Slashdot Mirror


MySQL & Open Source Code Quality

dozek writes "Perhaps another rung for the Open Source model of software development, eWeek reports that an independent study of the MySQL source code found it to be "in fact six times better than that of comparable commercial, proprietary code." You can read the eWeek write-up or the actual research paper (reg. required)."

22 of 446 comments (clear)

  1. Hmmmm by Anonymous Coward · · Score: 1, Interesting

    Woot. Pretty amazing, but with so many eyes and not at all confined by the "9-5" grind, it is almost expected.

  2. Lines of Code? by ksa122 · · Score: 3, Interesting
    Reasoning performed its independent analysis using defect density as a prime quality indicator. Defined as the number of defects found per thousand lines of code, MySQL's defect density registered as 0.09 defects per thousand lines of source code.
    Can any measurement that uses lines of code to compare code that could be written in different languages or for different types of applications be very accurate?
  3. All that's missing ... by JSkills · · Score: 4, Interesting
    All that's missing - to go along with the defects per lines of code comparision - is a comparison of features and performance benchmarking to other commercially built database products. Now that would be the complete comparison.

    As strong proponent of MySQL, I'd be very curious to see how it stacks up in those regards.

  4. Stanford Checker by eddy · · Score: 4, Interesting

    Anyone know how this one is faring? Will it ever be released? It's based on GCC, right? How many students can it pass between until it's "distribution"?

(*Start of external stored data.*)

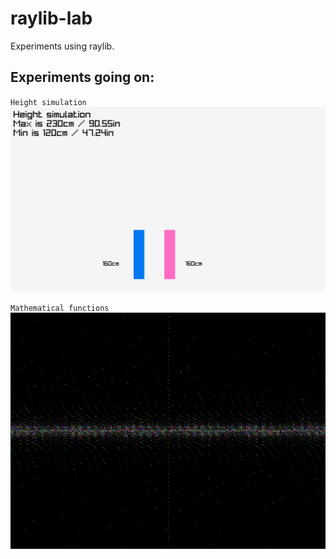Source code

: # raylib-lab
Experiments using raylib.

## Experiments going on:
`Height simulation`
![](https://github.com/eviluser7/raylib-lab/raw/master/showcase/height.gif)

`Mathematical functions`
![](https://github.com/eviluser7/raylib-lab/raw/master/showcase/func.gif)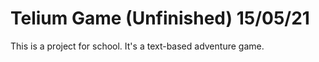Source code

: Telium Game (Unfinished) 15/05/21
============
This is a project for school. It's a text-based adventure game. 
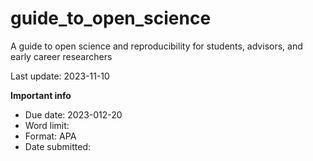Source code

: 
# guide_to_open_science

A guide to open science and reproducibility for students, advisors, and
early career researchers

Last update: 2023-11-10

**Important info**

- Due date: 2023-012-20
- Word limit:
- Format: APA
- Date submitted:
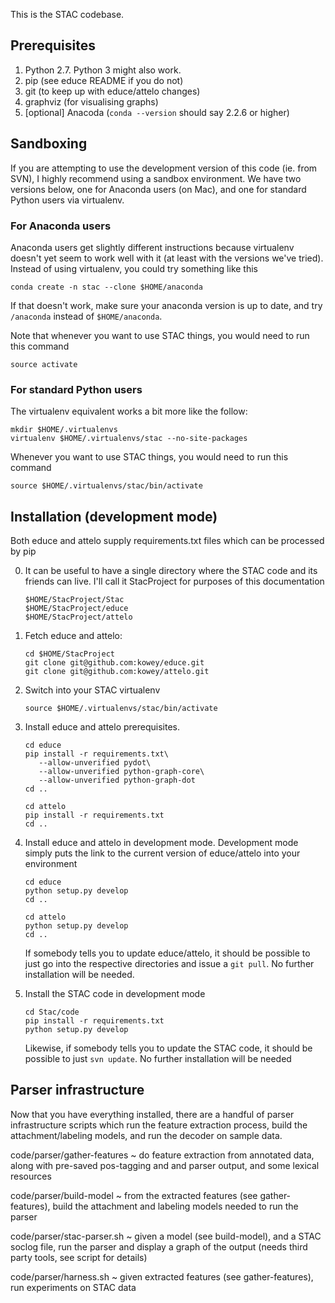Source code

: This is the STAC codebase.

## Prerequisites

1. Python 2.7. Python 3 might also work.
2. pip (see educe README if you do not)
3. git (to keep up with educe/attelo changes)
4. graphviz (for visualising graphs)
5. [optional] Anacoda (`conda --version` should say 2.2.6 or higher)

## Sandboxing

If you are attempting to use the development version of this code
(ie. from SVN), I highly recommend using a sandbox environment.
We have two versions below, one for Anaconda users (on Mac),
and one for standard Python users via virtualenv.

### For Anaconda users

Anaconda users get slightly different instructions because virtualenv
doesn't yet seem to work well with it (at least with the versions we've
tried). Instead of using virtualenv, you could try something like this

    conda create -n stac --clone $HOME/anaconda

If that doesn't work, make sure your anaconda version is up to date,
and try `/anaconda` instead of `$HOME/anaconda`.

Note that whenever you want to use STAC things, you would need to run
this command

    source activate

### For standard Python users

The virtualenv equivalent works a bit more like the follow:

    mkdir $HOME/.virtualenvs
    virtualenv $HOME/.virtualenvs/stac --no-site-packages

Whenever you want to use STAC things, you would need to run this
command

    source $HOME/.virtualenvs/stac/bin/activate

## Installation (development mode)

Both educe and attelo supply requirements.txt files which can be
processed by pip

0. It can be useful to have a single directory where the STAC code
   and its friends can live. I'll call it StacProject for purposes
   of this documentation

       $HOME/StacProject/Stac
       $HOME/StacProject/educe
       $HOME/StacProject/attelo

1. Fetch educe and attelo:

       cd $HOME/StacProject
       git clone git@github.com:kowey/educe.git
       git clone git@github.com:kowey/attelo.git

2. Switch into your STAC virtualenv

       source $HOME/.virtualenvs/stac/bin/activate

3. Install educe and attelo prerequisites.

       cd educe
       pip install -r requirements.txt\
          --allow-unverified pydot\
          --allow-unverified python-graph-core\
          --allow-unverified python-graph-dot
       cd ..

       cd attelo
       pip install -r requirements.txt
       cd ..


4. Install educe and attelo in development mode. Development mode
   simply puts the link to the current version of educe/attelo into
   your environment

       cd educe
       python setup.py develop
       cd ..

       cd attelo
       python setup.py develop
       cd ..

   If somebody tells you to update educe/attelo, it should be
   possible to just go into the respective directories and
   issue a `git pull`. No further installation will be needed.

5. Install the STAC code in development mode

       cd Stac/code
       pip install -r requirements.txt
       python setup.py develop

   Likewise, if somebody tells you to update the STAC code, it
   should be possible to just `svn update`.  No further
   installation will be needed

## Parser infrastructure

Now that you have everything installed, there are a handful of parser
infrastructure scripts which run the feature extraction process, build
the attachment/labeling models, and run the decoder on sample data.

code/parser/gather-features
~ do feature extraction from annotated data, along with pre-saved
  pos-tagging and and parser output, and some lexical resources

code/parser/build-model
~ from the extracted features (see gather-features), build the
  attachment and labeling models needed to run the parser

code/parser/stac-parser.sh
~ given a model (see build-model), and a STAC soclog file, run the
  parser and display a graph of the output (needs third party
  tools, see script for details)

code/parser/harness.sh
~ given extracted features (see gather-features), run experiments on
  STAC data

    The reason I'm asking is because I saw that one member of the team has jumped over to a company called Coverity where one can read:

    Originally developed by a team of researchers in the Computer Systems Lab at Stanford University, Coverity's patent-pending source code analysis technology successfully detected over 2000 bugs in Linux including hundreds of security holes.

    I just think it'd be horrible if they used the GPL'ed GCC to develop their methods (having access to a full portable compiler onto which to do research and development is hardly a "small thing"), and then lock these same methods away from the community.

    I'm grateful for their work on checking linux, but really... this smells bad, IMHO.

    (If you don't know what I'm taking about, don't assume it's off-topic, okay? The Standford Checker is a related topic to the Reasoning analysis of MySQL, and I'm not sure we'll ever have a _better_ fitting topic to discuss this)

    --
    Belief is the currency of delusion.
    1. Re:Stanford Checker by Error27 · · Score: 4, Interesting

      I wrote a similar tool to the Stanford Checker called smatch.

      I post the bugs and stuff that it finds on kbugs.org. The most recent kernel that I've posted is 2.6.0-test11.

      One thing that I was working on a couple weeks ago was invalid uses of spinlocks. Here are my results from that. I found quite a few places that don't unlock their spinlocks on error paths etc.

    2. Re:Stanford Checker by owenomalley · · Score: 2, Interesting

      > I just think it'd be horrible if they used the
      > GPL'ed GCC to develop their methods (having access
      > to a full portable compiler onto which to do
      > research and development is hardly a "small
      > thing"), and then lock these same methods away
      > from the community.

      Yeah, that is the way it is going to go. Dawson and his students and employees use gcc for a parser and have no intention of releasing their tool under any open source license. They claim that they modified gcc to write out Abstract Syntax Trees (ASTs) that are then read in to their tool (the Coverity/Stanford checker), which Coverity is selling commericially. Richard Stallman has long fought to keep gcc from publishing useful ASTs to prevent things like this from happening, but it is obviously impossible to stop in the long run and he should just concede the point.

      We should pressure Dawson and Coverity to at least release the modified gcc parser that will dump the AST. ASTs enable all kinds of program analysis tools, such as doxygen and static analysis tools. Furthermore, we should pressure FSF to roll the changes back into the GCC mainline.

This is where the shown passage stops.